- Bezdryk Location of Bezdryk in Sumy Oblast Bezdryk Location of Bezdryk in Ukraine
- Coordinates: 50°51′54″N 34°57′19″E﻿ / ﻿50.86500°N 34.95528°E
- Country: Ukraine
- Oblast: Sumy Oblast
- Raion: Sumy Raion
- Hromada: Bezdryk rural hromada
- First mentioned: 1677

Population
- • Total: 1,692

= Bezdryk =

Village in Sumy Oblast, Ukraine

Bezdryk (Бездрик) is a village in Sumy Raion, Sumy Oblast, in central Ukraine. It is the capital of Bezdryk rural hromada, one of the hromadas of Ukraine, and has a population of 1,692 (as of 2001).

== History ==
Bezdryk was first mentioned in 1677. Prior to the Russian Revolution it was renowned for the number and quality of icons in the local Church of the Archangel Michael, dating to the time of the Cossack Hetmanate, and an archaeological expedition of the Russian Orthodox Church took place in 1916.
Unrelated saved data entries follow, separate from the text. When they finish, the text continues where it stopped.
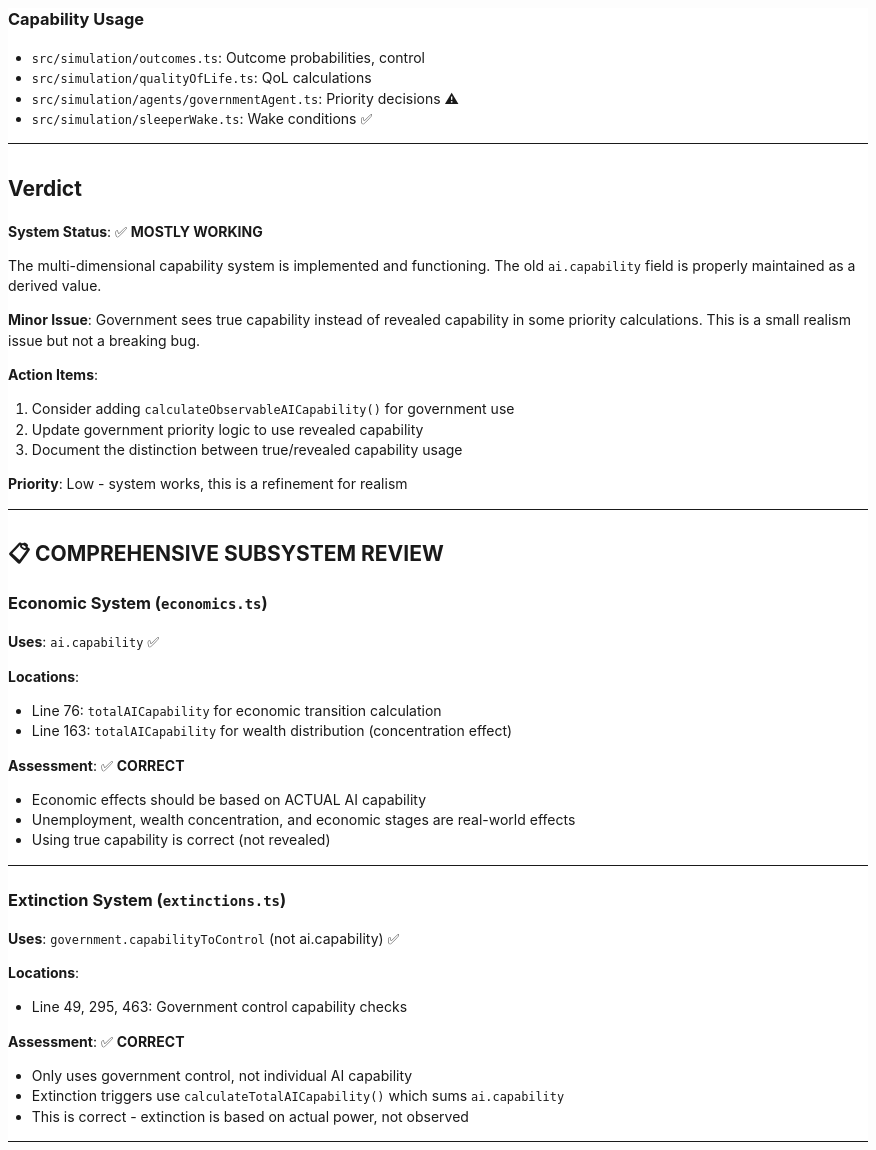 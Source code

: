 ### Capability Usage
- `src/simulation/outcomes.ts`: Outcome probabilities, control
- `src/simulation/qualityOfLife.ts`: QoL calculations
- `src/simulation/agents/governmentAgent.ts`: Priority decisions ⚠️
- `src/simulation/sleeperWake.ts`: Wake conditions ✅

---

## Verdict

**System Status**: ✅ **MOSTLY WORKING**

The multi-dimensional capability system is implemented and functioning. The old `ai.capability` field is properly maintained as a derived value.

**Minor Issue**: Government sees true capability instead of revealed capability in some priority calculations. This is a small realism issue but not a breaking bug.

**Action Items**:
1. Consider adding `calculateObservableAICapability()` for government use
2. Update government priority logic to use revealed capability
3. Document the distinction between true/revealed capability usage

**Priority**: Low - system works, this is a refinement for realism

---

## 📋 COMPREHENSIVE SUBSYSTEM REVIEW

### Economic System (`economics.ts`)
**Uses**: `ai.capability` ✅

**Locations**:
- Line 76: `totalAICapability` for economic transition calculation
- Line 163: `totalAICapability` for wealth distribution (concentration effect)

**Assessment**: ✅ **CORRECT**
- Economic effects should be based on ACTUAL AI capability
- Unemployment, wealth concentration, and economic stages are real-world effects
- Using true capability is correct (not revealed)

---

### Extinction System (`extinctions.ts`)
**Uses**: `government.capabilityToControl` (not ai.capability) ✅

**Locations**:
- Line 49, 295, 463: Government control capability checks

**Assessment**: ✅ **CORRECT**
- Only uses government control, not individual AI capability
- Extinction triggers use `calculateTotalAICapability()` which sums `ai.capability`
- This is correct - extinction is based on actual power, not observed

--- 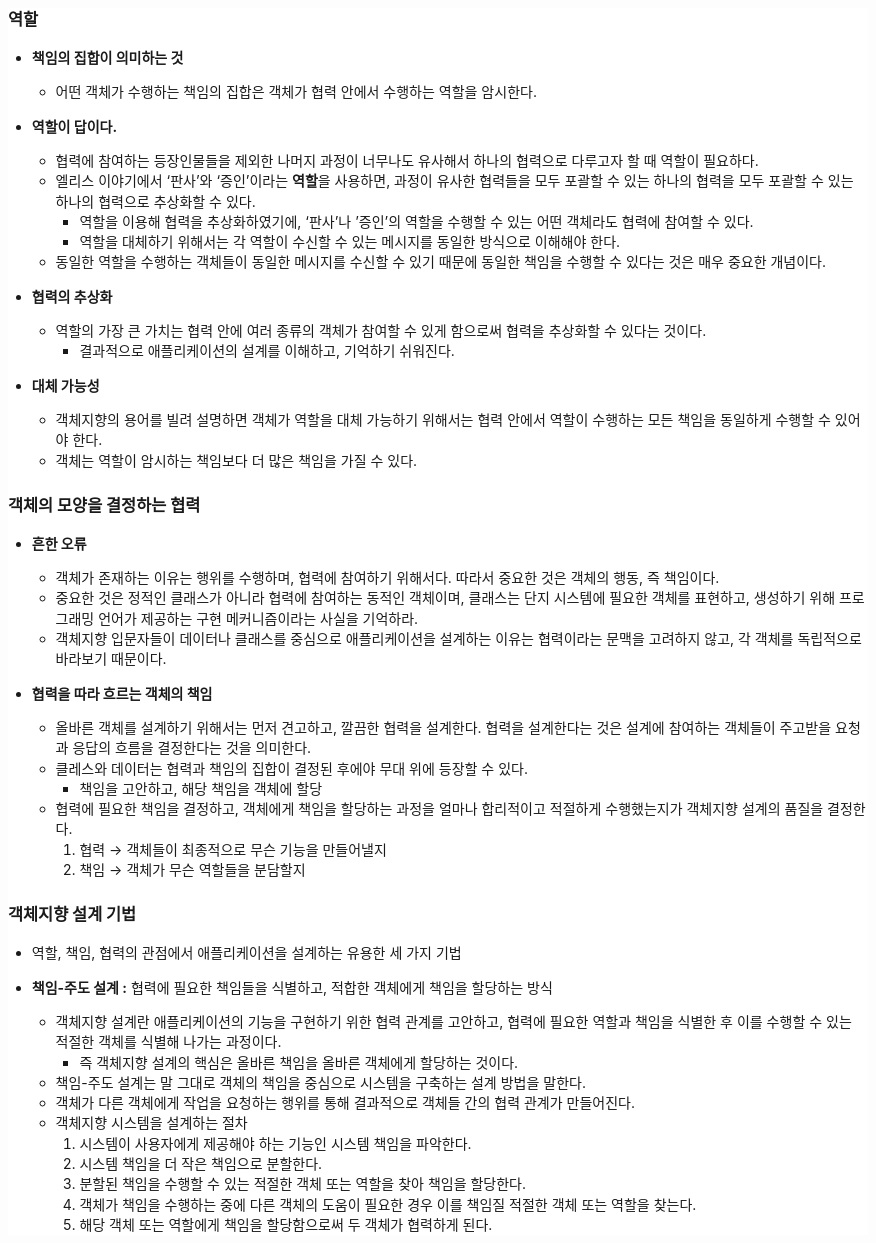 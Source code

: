 ### 역할

- **책임의 집합이 의미하는 것**
    - 어떤 객체가 수행하는 책임의 집합은 객체가 협력 안에서 수행하는 역할을 암시한다.

- **역할이 답이다.**
    - 협력에 참여하는 등장인물들을 제외한 나머지 과정이 너무나도 유사해서 하나의 협력으로 다루고자 할 때 역할이 필요하다.
    - 엘리스 이야기에서 ‘판사’와 ‘증인’이라는 **역할**을 사용하면, 과정이 유사한 협력들을 모두 포괄할 수 있는 하나의 협력을 모두 포괄할 수 있는 하나의 협력으로 추상화할 수 있다.
        - 역할을 이용해 협력을 추상화하였기에, ‘판사’나 ’증인’의 역할을 수행할 수 있는 어떤 객체라도 협력에 참여할 수 있다.
        - 역할을 대체하기 위해서는 각 역할이 수신할 수 있는 메시지를 동일한 방식으로 이해해야 한다.
    - 동일한 역할을 수행하는 객체들이 동일한 메시지를 수신할 수 있기 때문에 동일한 책임을 수행할 수 있다는 것은 매우 중요한 개념이다.

- **협력의 추상화**
    - 역할의 가장 큰 가치는 협력 안에 여러 종류의 객체가 참여할 수 있게 함으로써 협력을 추상화할 수 있다는 것이다.
        - 결과적으로 애플리케이션의 설계를 이해하고, 기억하기 쉬워진다.

- **대체 가능성**
    - 객체지향의 용어를 빌려 설명하면 객체가 역할을 대체 가능하기 위해서는 협력 안에서 역할이 수행하는 모든 책임을 동일하게 수행할 수 있어야 한다.
    - 객체는 역할이 암시하는 책임보다 더 많은 책임을 가질 수 있다.
    

### 객체의 모양을 결정하는 협력

- **흔한 오류**
    - 객체가 존재하는 이유는 행위를 수행하며, 협력에 참여하기 위해서다. 따라서 중요한 것은 객체의 행동, 즉 책임이다.
    - 중요한 것은 정적인 클래스가 아니라 협력에 참여하는 동적인 객체이며, 클래스는 단지 시스템에 필요한 객체를 표현하고, 생성하기 위해 프로그래밍 언어가 제공하는 구현 메커니즘이라는 사실을 기억하라.
    - 객체지향 입문자들이 데이터나 클래스를 중심으로 애플리케이션을 설계하는 이유는 협력이라는 문맥을 고려하지 않고, 각 객체를 독립적으로 바라보기 때문이다.

- **협력을 따라 흐르는 객체의 책임**
    - 올바른 객체를 설계하기 위해서는 먼저 견고하고, 깔끔한 협력을 설계한다. 협력을 설계한다는 것은 설계에 참여하는 객체들이 주고받을 요청과 응답의 흐름을 결정한다는 것을 의미한다.
    - 클레스와 데이터는 협력과 책임의 집합이 결정된 후에야 무대 위에 등장할 수 있다.
        - 책임을 고안하고, 해당 책임을 객체에 할당
    - 협력에 필요한 책임을 결정하고, 객체에게 책임을 할당하는 과정을 얼마나 합리적이고 적절하게 수행했는지가 객체지향 설계의 품질을 결정한다.
        1. 협력 → 객체들이 최종적으로 무슨 기능을 만들어낼지
        2. 책임 → 객체가 무슨 역할들을 분담할지
    

### 객체지향 설계 기법

- 역할, 책임, 협력의 관점에서 애플리케이션을 설계하는 유용한 세 가지 기법

- **책임-주도 설계 :** 협력에 필요한 책임들을 식별하고, 적합한 객체에게 책임을 할당하는 방식
    - 객체지향 설계란 애플리케이션의 기능을 구현하기 위한 협력 관계를 고안하고, 협력에 필요한 역할과 책임을 식별한 후 이를 수행할 수 있는 적절한 객체를 식별해 나가는 과정이다.
        - 즉 객체지향 설계의 핵심은 올바른 책임을 올바른 객체에게 할당하는 것이다.
    - 책임-주도 설계는 말 그대로 객체의 책임을 중심으로 시스템을 구축하는 설계 방법을 말한다.
    - 객체가 다른 객체에게 작업을 요청하는 행위를 통해 결과적으로 객체들 간의 협력 관계가 만들어진다.
    - 객체지향 시스템을 설계하는 절차
        1. 시스템이 사용자에게 제공해야 하는 기능인 시스템 책임을 파악한다.
        2. 시스템 책임을 더 작은 책임으로 분할한다.
        3. 분할된 책임을 수행할 수 있는 적절한 객체 또는 역할을 찾아 책임을 할당한다.
        4. 객체가 책임을 수행하는 중에 다른 객체의 도움이 필요한 경우 이를 책임질 적절한 객체 또는 역할을 찾는다.
        5. 해당 객체 또는 역할에게 책임을 할당함으로써 두 객체가 협력하게 된다.
     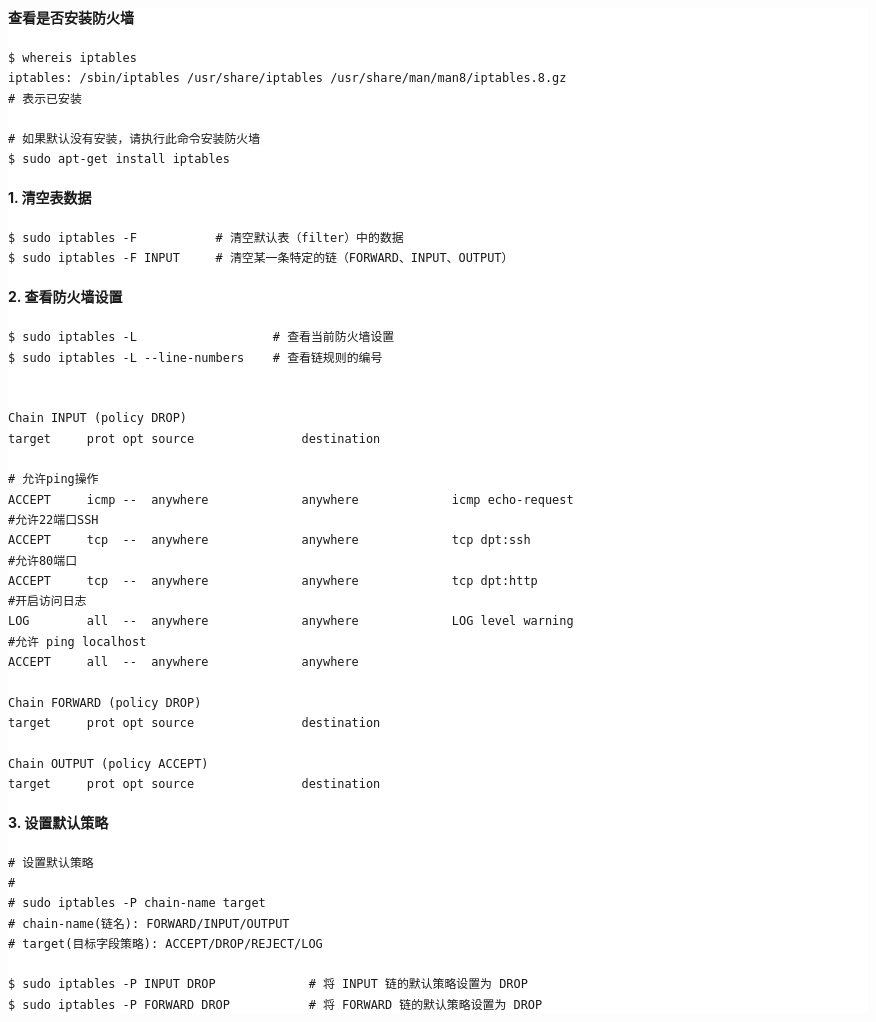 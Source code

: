 

#### 查看是否安装防火墙

```shell
$ whereis iptables
iptables: /sbin/iptables /usr/share/iptables /usr/share/man/man8/iptables.8.gz 
# 表示已安装

# 如果默认没有安装，请执行此命令安装防火墙
$ sudo apt-get install iptables
```



#### 1. 清空表数据

```shell
$ sudo iptables -F           # 清空默认表（filter）中的数据
$ sudo iptables -F INPUT     # 清空某一条特定的链（FORWARD、INPUT、OUTPUT）
```



#### 2. 查看防火墙设置

```shell
$ sudo iptables -L                   # 查看当前防火墙设置
$ sudo iptables -L --line-numbers    # 查看链规则的编号


Chain INPUT (policy DROP)
target     prot opt source               destination

# 允许ping操作
ACCEPT     icmp --  anywhere             anywhere             icmp echo-request 
#允许22端口SSH
ACCEPT     tcp  --  anywhere             anywhere             tcp dpt:ssh
#允许80端口
ACCEPT     tcp  --  anywhere             anywhere             tcp dpt:http
#开启访问日志
LOG        all  --  anywhere             anywhere             LOG level warning 
#允许 ping localhost
ACCEPT     all  --  anywhere             anywhere 

Chain FORWARD (policy DROP)
target     prot opt source               destination

Chain OUTPUT (policy ACCEPT)
target     prot opt source               destination
```



#### 3. 设置默认策略

```shell
# 设置默认策略
#
# sudo iptables -P chain-name target
# chain-name(链名): FORWARD/INPUT/OUTPUT
# target(目标字段策略): ACCEPT/DROP/REJECT/LOG

$ sudo iptables -P INPUT DROP             # 将 INPUT 链的默认策略设置为 DROP
$ sudo iptables -P FORWARD DROP           # 将 FORWARD 链的默认策略设置为 DROP
```
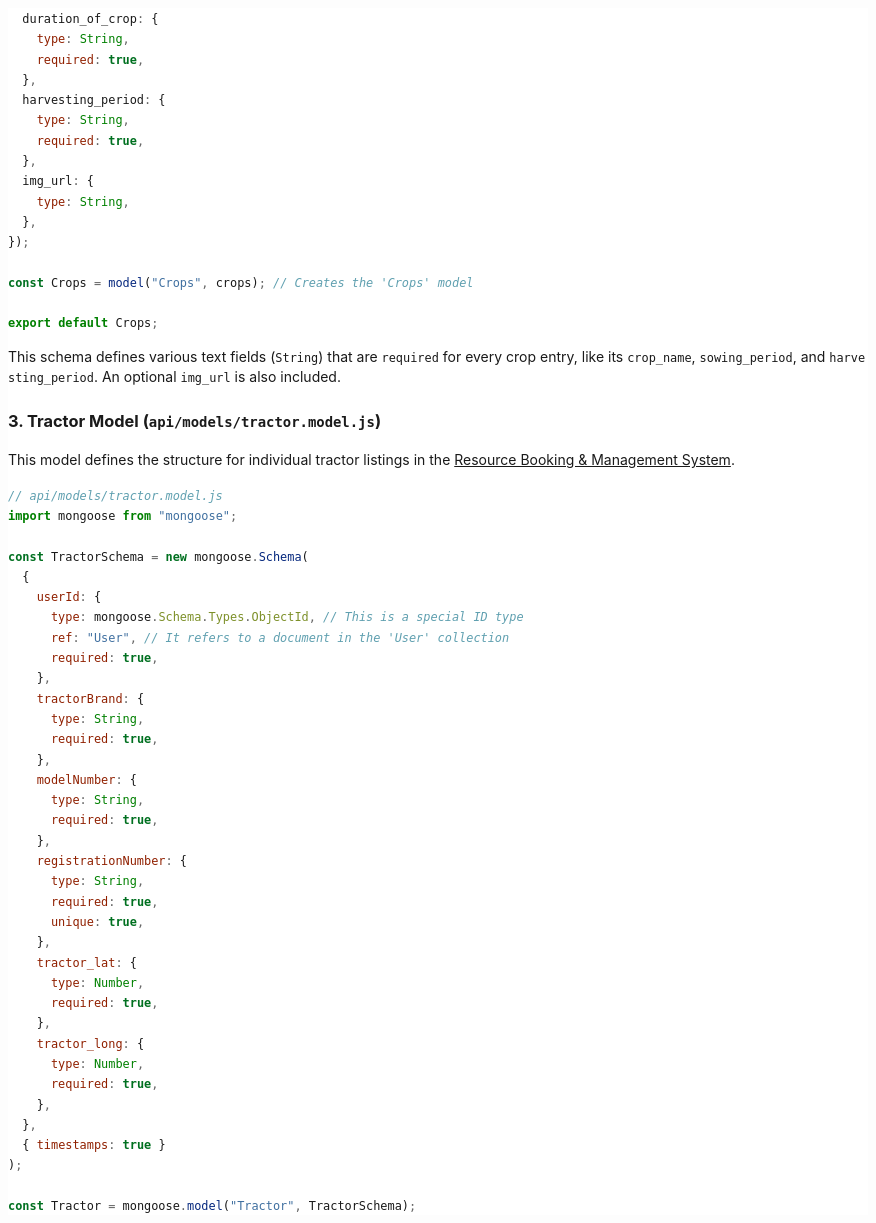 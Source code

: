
 ```javascript
  duration_of_crop: {
    type: String,
    required: true,
  },
  harvesting_period: {
    type: String,
    required: true,
  },
  img_url: {
    type: String,
  },
});

const Crops = model("Crops", crops); // Creates the 'Crops' model

export default Crops;
```

This schema defines various text fields (`String`) that are `required` for every crop entry, like its `crop_name`, `sowing_period`, and `harvesting_period`. An optional `img_url` is also included.

### 3. Tractor Model (`api/models/tractor.model.js`)

This model defines the structure for individual tractor listings in the [Resource Booking & Management System](04_resource_booking___management_system_.md).

```javascript
// api/models/tractor.model.js
import mongoose from "mongoose";

const TractorSchema = new mongoose.Schema(
  {
    userId: {
      type: mongoose.Schema.Types.ObjectId, // This is a special ID type
      ref: "User", // It refers to a document in the 'User' collection
      required: true,
    },
    tractorBrand: {
      type: String,
      required: true,
    },
    modelNumber: {
      type: String,
      required: true,
    },
    registrationNumber: {
      type: String,
      required: true,
      unique: true,
    },
    tractor_lat: {
      type: Number,
      required: true,
    },
    tractor_long: {
      type: Number,
      required: true,
    },
  },
  { timestamps: true }
);

const Tractor = mongoose.model("Tractor", TractorSchema);

``` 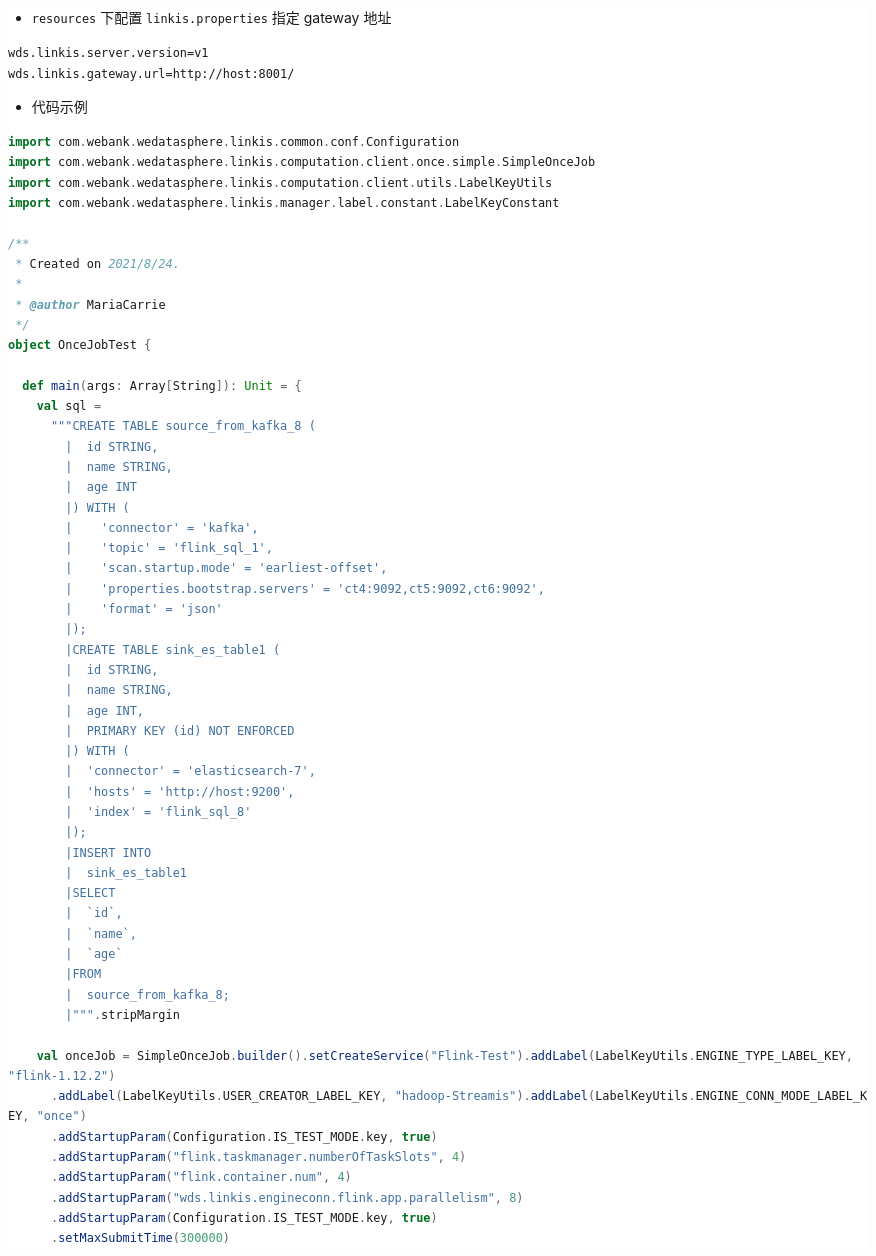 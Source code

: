 - `resources` 下配置 `linkis.properties` 指定 gateway 地址

```properties
wds.linkis.server.version=v1
wds.linkis.gateway.url=http://host:8001/
```

- 代码示例

```scala
import com.webank.wedatasphere.linkis.common.conf.Configuration
import com.webank.wedatasphere.linkis.computation.client.once.simple.SimpleOnceJob
import com.webank.wedatasphere.linkis.computation.client.utils.LabelKeyUtils
import com.webank.wedatasphere.linkis.manager.label.constant.LabelKeyConstant

/**
 * Created on 2021/8/24.
 *
 * @author MariaCarrie
 */
object OnceJobTest {

  def main(args: Array[String]): Unit = {
    val sql =
      """CREATE TABLE source_from_kafka_8 (
        |  id STRING,
        |  name STRING,
        |  age INT
        |) WITH (
        |    'connector' = 'kafka',
        |    'topic' = 'flink_sql_1',
        |    'scan.startup.mode' = 'earliest-offset',
        |    'properties.bootstrap.servers' = 'ct4:9092,ct5:9092,ct6:9092',
        |    'format' = 'json'
        |);
        |CREATE TABLE sink_es_table1 (
        |  id STRING,
        |  name STRING,
        |  age INT,
        |  PRIMARY KEY (id) NOT ENFORCED
        |) WITH (
        |  'connector' = 'elasticsearch-7',
        |  'hosts' = 'http://host:9200',
        |  'index' = 'flink_sql_8'
        |);
        |INSERT INTO
        |  sink_es_table1
        |SELECT
        |  `id`,
        |  `name`,
        |  `age`
        |FROM
        |  source_from_kafka_8;
        |""".stripMargin

    val onceJob = SimpleOnceJob.builder().setCreateService("Flink-Test").addLabel(LabelKeyUtils.ENGINE_TYPE_LABEL_KEY, "flink-1.12.2")
      .addLabel(LabelKeyUtils.USER_CREATOR_LABEL_KEY, "hadoop-Streamis").addLabel(LabelKeyUtils.ENGINE_CONN_MODE_LABEL_KEY, "once")
      .addStartupParam(Configuration.IS_TEST_MODE.key, true)
      .addStartupParam("flink.taskmanager.numberOfTaskSlots", 4)
      .addStartupParam("flink.container.num", 4)
      .addStartupParam("wds.linkis.engineconn.flink.app.parallelism", 8)
      .addStartupParam(Configuration.IS_TEST_MODE.key, true)
      .setMaxSubmitTime(300000)
```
Farmers in Bezdryk went on strike during the Russian Revolution of 1905. The village was occupied by the Red Army in December 1917 amidst the Ukrainian–Soviet War. 259 of the village's residents fought for the Red Army in World War II, of whom 88 were killed in battle.

== Demographics ==
According to the 2001 Ukrainian census 91.95% of Bezdryk's population natively speaks Ukrainian. Of the remainder, 7.64% reported being native speakers of Russian and 0.41% said that Belarusian was their native language. The census also reported that Bezdryk has a population of 1,692.

== Notable people ==
- Mykola Alfyorov, architect, engraver, painter, and writer.
- Valentyn Nedryhailo, People's Deputy of Ukraine.